Il le pense, mais il faudrait, pour parvenir à la paix, des concessions réciproques. Or, chacun se méfie.

En mai, lorsque Napoléon apprend que les Anglais ont décidé le blocus de tous les ports de l'Elbe à Brest, il s'indigne. Comment répondre à cette mesure, sinon en montrant que le Continent est unifié, ce qui suppose que l'on obéit et que l'on accepte la domination de l'Empereur, que l'on approuve cette réorganisation des États qui, du royaume de Naples à celui de Hollande, fait de Napoléon l'Empereur des rois ? Il est le souverain qui dicte sa loi, exige que tous les ports soient fermés aux Anglais.

Mais déjà le pape, en ce qui concerne ses ports, s'y refuse.

« Il verra, tonne Napoléon, si j'ai la force et le courage de soutenir ma couronne impériale.
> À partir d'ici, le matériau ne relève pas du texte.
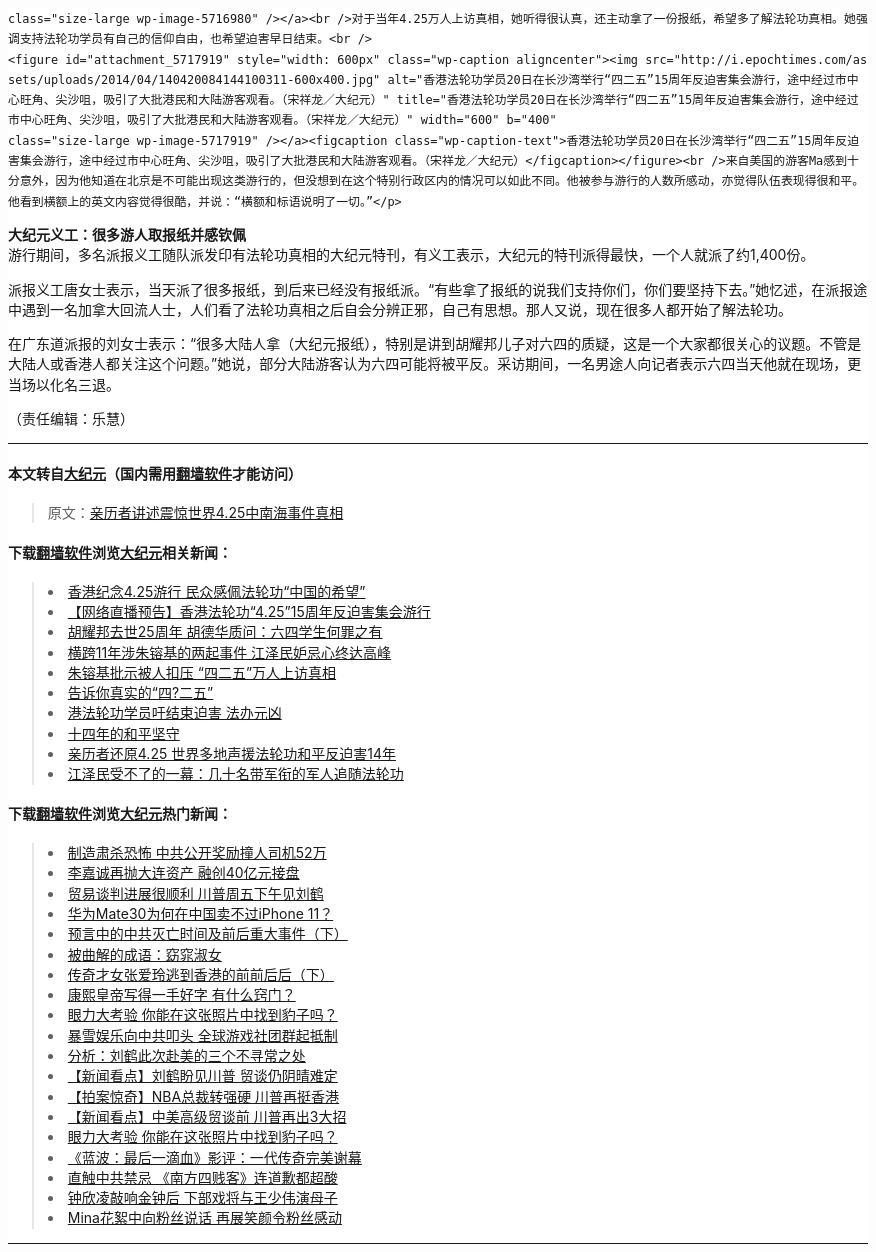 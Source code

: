 	class="size-large wp-image-5716980" /></a><br />对于当年4.25万人上访真相，她听得很认真，还主动拿了一份报纸，希望多了解法轮功真相。她强调支持法轮功学员有自己的信仰自由，也希望迫害早日结束。<br />
	<figure id="attachment_5717919" style="width: 600px" class="wp-caption aligncenter"><img src="http://i.epochtimes.com/assets/uploads/2014/04/140420084144100311-600x400.jpg" alt="香港法轮功学员20日在长沙湾举行“四二五”15周年反迫害集会游行，途中经过市中心旺角、尖沙咀，吸引了大批港民和大陆游客观看。（宋祥龙／大纪元）" title="香港法轮功学员20日在长沙湾举行“四二五”15周年反迫害集会游行，途中经过市中心旺角、尖沙咀，吸引了大批港民和大陆游客观看。（宋祥龙／大纪元）" width="600" b="400"
	class="size-large wp-image-5717919" /></a><figcaption class="wp-caption-text">香港法轮功学员20日在长沙湾举行“四二五”15周年反迫害集会游行，途中经过市中心旺角、尖沙咀，吸引了大批港民和大陆游客观看。（宋祥龙／大纪元）</figcaption></figure><br />来自美国的游客Ma感到十分意外，因为他知道在北京是不可能出现这类游行的，但没想到在这个特别行政区内的情况可以如此不同。他被参与游行的人数所感动，亦觉得队伍表现得很和平。他看到横额上的英文内容觉得很酷，并说：“横额和标语说明了一切。”</p>
<p><b>大纪元义工：很多游人取报纸并感钦佩</b><br />游行期间，多名派报义工随队派发印有法轮功真相的大纪元特刊，有义工表示，大纪元的特刊派得最快，一个人就派了约1,400份。</p>
<p>派报义工唐女士表示，当天派了很多报纸，到后来已经没有报纸派。“有些拿了报纸的说我们支持你们，你们要坚持下去。”她忆述，在派报途中遇到一名加拿大回流人士，人们看了法轮功真相之后自会分辨正邪，自己有思想。那人又说，现在很多人都开始了解法轮功。</p>
<p>在广东道派报的刘女士表示：“很多大陆人拿（大纪元报纸），特别是讲到胡耀邦儿子对六四的质疑，这是一个大家都很关心的议题。不管是大陆人或香港人都关注这个问题。”她说，部分大陆游客认为六四可能将被平反。采访期间，一名男途人向记者表示六四当天他就在现场，更当场以化名三退。</p>
<p>（责任编辑：乐慧）</p>
<hr>

#### 本文转自<a href="http://www.epochtimes.com">大纪元</a>（国内需用<a href="https://git.io/JesJV">翻墙软件</a>才能访问）
> 原文：<a href="http://www.epochtimes.com/gb/14/4/21/n4136319.htm">亲历者讲述震惊世界4.25中南海事件真相</a>
#### 下载<a href="https://git.io/JesJV">翻墙软件</a>浏览<a href="http://www.epochtimes.com">大纪元</a>相关新闻：
> <li><a href="http://www.epochtimes.com/gb/14/4/20/n4136233.htm">香港纪念4.25游行 民众感佩法轮功“中国的希望”</a></li>
> <li><a href="http://www.epochtimes.com/gb/14/4/18/n4135065.htm">【网络直播预告】香港法轮功“4.25”15周年反迫害集会游行</a></li>
> <li><a href="http://www.epochtimes.com/gb/14/4/16/n4132461.htm">胡耀邦去世25周年 胡德华质问：六四学生何罪之有</a></li>
> <li><a href="http://www.epochtimes.com/gb/13/8/11/n3938224.htm">横跨11年涉朱镕基的两起事件 江泽民妒忌心终达高峰</a></li>
> <li><a href="http://www.epochtimes.com/gb/13/6/8/n3889880.htm">朱镕基批示被人扣压 “四二五”万人上访真相</a></li>
> <li><a href="http://www.epochtimes.com/gb/13/6/2/n3884595.htm">告诉你真实的“四?二五”</a></li>
> <li><a href="http://www.epochtimes.com/gb/13/4/28/n3857477.htm">港法轮功学员吁结束迫害 法办元凶</a></li>
> <li><a href="http://www.epochtimes.com/gb/13/4/28/n3857344.htm">十四年的和平坚守</a></li>
> <li><a href="http://www.epochtimes.com/gb/13/4/25/n3855639.htm">亲历者还原4.25 世界多地声援法轮功和平反迫害14年</a></li>
> <li><a href="http://www.epochtimes.com/gb/13/1/20/n3781421.htm">江泽民受不了的一幕：几十名带军衔的军人追随法轮功</a></li>

#### 下载<a href="https://git.io/JesJV">翻墙软件</a>浏览<a href="http://www.epochtimes.com">大纪元</a>热门新闻：
> <li><a href="http://www.epochtimes.com/gb/19/10/10/n11581115.htm">制造肃杀恐怖 中共公开奖励撞人司机52万</a></li>
> <li><a href="http://www.epochtimes.com/gb/19/10/10/n11580996.htm">李嘉诚再抛大连资产 融创40亿元接盘</a></li>
> <li><a href="http://www.epochtimes.com/gb/19/10/10/n11581259.htm">贸易谈判进展很顺利 川普周五下午见刘鹤</a></li>
> <li><a href="http://www.epochtimes.com/gb/19/10/10/n11581114.htm">华为Mate30为何在中国卖不过iPhone 11？</a></li>
> <li><a href="http://www.epochtimes.com/gb/19/9/29/n11554590.htm">预言中的中共灭亡时间及前后重大事件（下）</a></li>
> <li><a href="http://www.epochtimes.com/gb/19/10/4/n11568273.htm">被曲解的成语：窈窕淑女</a></li>
> <li><a href="http://www.epochtimes.com/gb/19/10/2/n11563658.htm">传奇才女张爱玲逃到香港的前前后后（下）</a></li>
> <li><a href="http://www.epochtimes.com/gb/19/9/23/n11539994.htm">康熙皇帝写得一手好字 有什么窍门？</a></li>
> <li><a href="http://www.epochtimes.com/gb/19/10/9/n11577534.htm">眼力大考验 你能在这张照片中找到豹子吗？</a></li>
> <li><a href="http://www.epochtimes.com/gb/19/10/9/n11578774.htm">暴雪娱乐向中共叩头 全球游戏社团群起抵制</a></li>
> <li><a href="http://www.epochtimes.com/gb/19/10/9/n11577528.htm">分析：刘鹤此次赴美的三个不寻常之处</a></li>
> <li><a href="http://www.epochtimes.com/gb/19/10/10/n11580854.htm">【新闻看点】刘鹤盼见川普 贸谈仍阴晴难定</a></li>
> <li><a href="http://www.epochtimes.com/gb/19/10/9/n11577291.htm">【拍案惊奇】NBA总裁转强硬 川普再挺香港</a></li>
> <li><a href="http://www.epochtimes.com/gb/19/10/9/n11579070.htm">【新闻看点】中美高级贸谈前 川普再出3大招</a></li>
> <li><a href="http://www.epochtimes.com/gb/19/10/9/n11577534.htm">眼力大考验 你能在这张照片中找到豹子吗？</a></li>
> <li><a href="http://www.epochtimes.com/gb/19/10/8/n11576651.htm">《蓝波：最后一滴血》影评：一代传奇完美谢幕</a></li>
> <li><a href="http://www.epochtimes.com/gb/19/10/9/n11577364.htm">直触中共禁忌 《南方四贱客》连道歉都超酸</a></li>
> <li><a href="http://www.epochtimes.com/gb/19/10/9/n11578053.htm">钟欣凌敲响金钟后 下部戏将与王少伟演母子</a></li>
> <li><a href="http://www.epochtimes.com/gb/19/10/9/n11578498.htm">Mina花絮中向粉丝说话 再展笑颜令粉丝感动</a></li>
<hr>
Les relations du pape avec moi doivent être celles de ses prédécesseurs avec les empereurs d'Occident. »

L'engrenage se met en route une nouvelle fois. Les négociateurs anglais, lord Yarmouth et lord Lauderdale, sont à Paris mais ils refusent de céder la Sicile, de renoncer au blocus. Et Fox meurt le 13 septembre 1806. Est-ce la fin du parti de la paix ? Napoléon s'interroge.

Le continent européen est son arme. Mais chaque pas qu'il fait pour le réunir sous son autorité déclenche des inquiétudes, suscite des ripostes.

Aux mois d'août et septembre 1806, alors qu'il séjourne au château de Saint-Cloud, puis à Rambouillet, Napoléon est plus impatient qu'à l'habitude de recevoir les dépêches de Berlin et de Saint-Pétersbourg.

Il sait que la Prusse est inquiète depuis qu'il a constitué la Confédération du Rhin sous son autorité. Quant à la Russie, elle a refusé de signer le traité de paix. Une quatrième coalition s'esquisse, regroupant la Prusse, la Russie et, naturellement, l'Angleterre. Mais Napoléon veut être prudent.